What you will do.
Please output every record exactly, keeping each line as it is.

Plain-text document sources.
********************

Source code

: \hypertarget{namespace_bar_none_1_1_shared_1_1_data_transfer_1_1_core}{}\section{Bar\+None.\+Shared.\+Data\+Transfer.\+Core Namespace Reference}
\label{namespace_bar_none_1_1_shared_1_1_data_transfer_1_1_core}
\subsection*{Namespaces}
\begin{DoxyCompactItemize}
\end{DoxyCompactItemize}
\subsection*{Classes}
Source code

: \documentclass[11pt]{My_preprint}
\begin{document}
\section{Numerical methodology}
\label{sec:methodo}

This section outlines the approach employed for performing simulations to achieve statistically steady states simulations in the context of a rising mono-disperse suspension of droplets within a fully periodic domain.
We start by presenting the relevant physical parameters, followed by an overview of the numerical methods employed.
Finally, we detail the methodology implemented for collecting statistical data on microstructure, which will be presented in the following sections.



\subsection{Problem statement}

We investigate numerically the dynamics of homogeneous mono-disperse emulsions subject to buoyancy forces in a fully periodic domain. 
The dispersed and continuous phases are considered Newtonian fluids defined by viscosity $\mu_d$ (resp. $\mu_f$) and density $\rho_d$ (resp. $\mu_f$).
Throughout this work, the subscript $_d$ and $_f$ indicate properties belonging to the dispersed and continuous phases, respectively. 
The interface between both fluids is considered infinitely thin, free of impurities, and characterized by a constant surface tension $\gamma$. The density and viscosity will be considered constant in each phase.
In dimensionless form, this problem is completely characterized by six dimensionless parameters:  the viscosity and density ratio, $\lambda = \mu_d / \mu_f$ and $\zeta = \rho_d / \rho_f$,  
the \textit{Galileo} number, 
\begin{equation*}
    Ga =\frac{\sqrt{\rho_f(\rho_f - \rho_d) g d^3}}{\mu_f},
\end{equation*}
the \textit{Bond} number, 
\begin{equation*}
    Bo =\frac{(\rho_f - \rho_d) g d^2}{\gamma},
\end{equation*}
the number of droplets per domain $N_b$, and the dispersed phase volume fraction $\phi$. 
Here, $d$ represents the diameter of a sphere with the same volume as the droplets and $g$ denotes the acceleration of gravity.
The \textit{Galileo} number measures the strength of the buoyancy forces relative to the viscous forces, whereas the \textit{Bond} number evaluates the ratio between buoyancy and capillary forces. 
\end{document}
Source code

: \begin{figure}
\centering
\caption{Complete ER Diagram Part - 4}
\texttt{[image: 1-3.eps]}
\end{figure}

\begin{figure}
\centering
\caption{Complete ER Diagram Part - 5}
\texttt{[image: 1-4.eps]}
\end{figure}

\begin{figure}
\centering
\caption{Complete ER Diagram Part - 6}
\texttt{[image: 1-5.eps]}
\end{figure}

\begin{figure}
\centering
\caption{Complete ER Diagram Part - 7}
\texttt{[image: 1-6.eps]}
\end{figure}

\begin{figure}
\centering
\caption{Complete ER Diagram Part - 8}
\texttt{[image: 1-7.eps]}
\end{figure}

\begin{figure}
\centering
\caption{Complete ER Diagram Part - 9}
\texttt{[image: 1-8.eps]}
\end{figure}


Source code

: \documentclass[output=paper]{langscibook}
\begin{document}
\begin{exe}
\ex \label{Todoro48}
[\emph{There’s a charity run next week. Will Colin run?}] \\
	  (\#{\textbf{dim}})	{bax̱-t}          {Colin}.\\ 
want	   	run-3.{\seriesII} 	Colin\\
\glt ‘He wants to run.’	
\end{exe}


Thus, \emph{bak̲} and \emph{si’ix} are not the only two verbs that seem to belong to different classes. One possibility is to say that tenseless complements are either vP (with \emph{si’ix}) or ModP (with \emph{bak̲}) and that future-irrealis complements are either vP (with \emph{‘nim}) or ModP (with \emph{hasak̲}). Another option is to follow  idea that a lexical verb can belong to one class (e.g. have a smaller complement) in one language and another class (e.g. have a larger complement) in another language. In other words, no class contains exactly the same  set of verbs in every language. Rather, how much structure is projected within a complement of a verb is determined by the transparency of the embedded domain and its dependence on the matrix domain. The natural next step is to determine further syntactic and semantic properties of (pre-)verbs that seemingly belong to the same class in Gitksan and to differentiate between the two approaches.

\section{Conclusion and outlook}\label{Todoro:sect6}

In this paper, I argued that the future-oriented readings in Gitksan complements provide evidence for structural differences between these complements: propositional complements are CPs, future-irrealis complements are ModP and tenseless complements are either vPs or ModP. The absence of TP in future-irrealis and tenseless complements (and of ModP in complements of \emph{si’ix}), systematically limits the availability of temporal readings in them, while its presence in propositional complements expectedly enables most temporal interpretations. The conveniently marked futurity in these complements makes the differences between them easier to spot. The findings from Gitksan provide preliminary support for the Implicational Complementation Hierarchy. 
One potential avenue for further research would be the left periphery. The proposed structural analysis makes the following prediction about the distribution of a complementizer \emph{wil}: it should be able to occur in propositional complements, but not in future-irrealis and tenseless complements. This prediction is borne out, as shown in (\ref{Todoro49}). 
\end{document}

********************

Written response.
Source code

: \hypertarget{namespace_bar_none_1_1_shared_1_1_data_transfer_1_1_core}{}\section{Bar\+None.\+Shared.\+Data\+Transfer.\+Core Namespace Reference}
\label{namespace_bar_none_1_1_shared_1_1_data_transfer_1_1_core}
\subsection*{Namespaces}
\begin{DoxyCompactItemize}
\end{DoxyCompactItemize}
\subsection*{Classes}
Source code

: \documentclass[11pt]{My_preprint}
\begin{document}
\section{Numerical methodology}
\label{sec:methodo}

This section outlines the approach employed for performing simulations to achieve statistically steady states simulations in the context of a rising mono-disperse suspension of droplets within a fully periodic domain.
We start by presenting the relevant physical parameters, followed by an overview of the numerical methods employed.
Finally, we detail the methodology implemented for collecting statistical data on microstructure, which will be presented in the following sections.



\subsection{Problem statement}

We investigate numerically the dynamics of homogeneous mono-disperse emulsions subject to buoyancy forces in a fully periodic domain. 
The dispersed and continuous phases are considered Newtonian fluids defined by viscosity $\mu_d$ (resp. $\mu_f$) and density $\rho_d$ (resp. $\mu_f$).
Throughout this work, the subscript $_d$ and $_f$ indicate properties belonging to the dispersed and continuous phases, respectively. 
The interface between both fluids is considered infinitely thin, free of impurities, and characterized by a constant surface tension $\gamma$. The density and viscosity will be considered constant in each phase.
In dimensionless form, this problem is completely characterized by six dimensionless parameters:  the viscosity and density ratio, $\lambda = \mu_d / \mu_f$ and $\zeta = \rho_d / \rho_f$,  
the \textit{Galileo} number, 
\begin{equation*}
    Ga =\frac{\sqrt{\rho_f(\rho_f - \rho_d) g d^3}}{\mu_f},
\end{equation*}
the \textit{Bond} number, 
\begin{equation*}
    Bo =\frac{(\rho_f - \rho_d) g d^2}{\gamma},
\end{equation*}
the number of droplets per domain $N_b$, and the dispersed phase volume fraction $\phi$. 
Here, $d$ represents the diameter of a sphere with the same volume as the droplets and $g$ denotes the acceleration of gravity.
The \textit{Galileo} number measures the strength of the buoyancy forces relative to the viscous forces, whereas the \textit{Bond} number evaluates the ratio between buoyancy and capillary forces. 
\end{document}
Source code

: \begin{figure}
\centering
\caption{Complete ER Diagram Part - 4}
\texttt{[image: 1-3.eps]}
\end{figure}

\begin{figure}
\centering
\caption{Complete ER Diagram Part - 5}
\texttt{[image: 1-4.eps]}
\end{figure}

\begin{figure}
\centering
\caption{Complete ER Diagram Part - 6}
\texttt{[image: 1-5.eps]}
\end{figure}

\begin{figure}
\centering
\caption{Complete ER Diagram Part - 7}
\texttt{[image: 1-6.eps]}
\end{figure}

\begin{figure}
\centering
\caption{Complete ER Diagram Part - 8}
\texttt{[image: 1-7.eps]}
\end{figure}

\begin{figure}
\centering
\caption{Complete ER Diagram Part - 9}
\texttt{[image: 1-8.eps]}
\end{figure}


Source code

: \documentclass[output=paper]{langscibook}
\begin{document}
\begin{exe}
\ex \label{Todoro48}
[\emph{There’s a charity run next week. Will Colin run?}] \\
	  (\#{\textbf{dim}})	{bax̱-t}          {Colin}.\\ 
want	   	run-3.{\seriesII} 	Colin\\
\glt ‘He wants to run.’	
\end{exe}


Thus, \emph{bak̲} and \emph{si’ix} are not the only two verbs that seem to belong to different classes. One possibility is to say that tenseless complements are either vP (with \emph{si’ix}) or ModP (with \emph{bak̲}) and that future-irrealis complements are either vP (with \emph{‘nim}) or ModP (with \emph{hasak̲}). Another option is to follow  idea that a lexical verb can belong to one class (e.g. have a smaller complement) in one language and another class (e.g. have a larger complement) in another language. In other words, no class contains exactly the same  set of verbs in every language. Rather, how much structure is projected within a complement of a verb is determined by the transparency of the embedded domain and its dependence on the matrix domain. The natural next step is to determine further syntactic and semantic properties of (pre-)verbs that seemingly belong to the same class in Gitksan and to differentiate between the two approaches.

\section{Conclusion and outlook}\label{Todoro:sect6}

In this paper, I argued that the future-oriented readings in Gitksan complements provide evidence for structural differences between these complements: propositional complements are CPs, future-irrealis complements are ModP and tenseless complements are either vPs or ModP. The absence of TP in future-irrealis and tenseless complements (and of ModP in complements of \emph{si’ix}), systematically limits the availability of temporal readings in them, while its presence in propositional complements expectedly enables most temporal interpretations. The conveniently marked futurity in these complements makes the differences between them easier to spot. The findings from Gitksan provide preliminary support for the Implicational Complementation Hierarchy. 
One potential avenue for further research would be the left periphery. The proposed structural analysis makes the following prediction about the distribution of a complementizer \emph{wil}: it should be able to occur in propositional complements, but not in future-irrealis and tenseless complements. This prediction is borne out, as shown in (\ref{Todoro49}). 
\end{document}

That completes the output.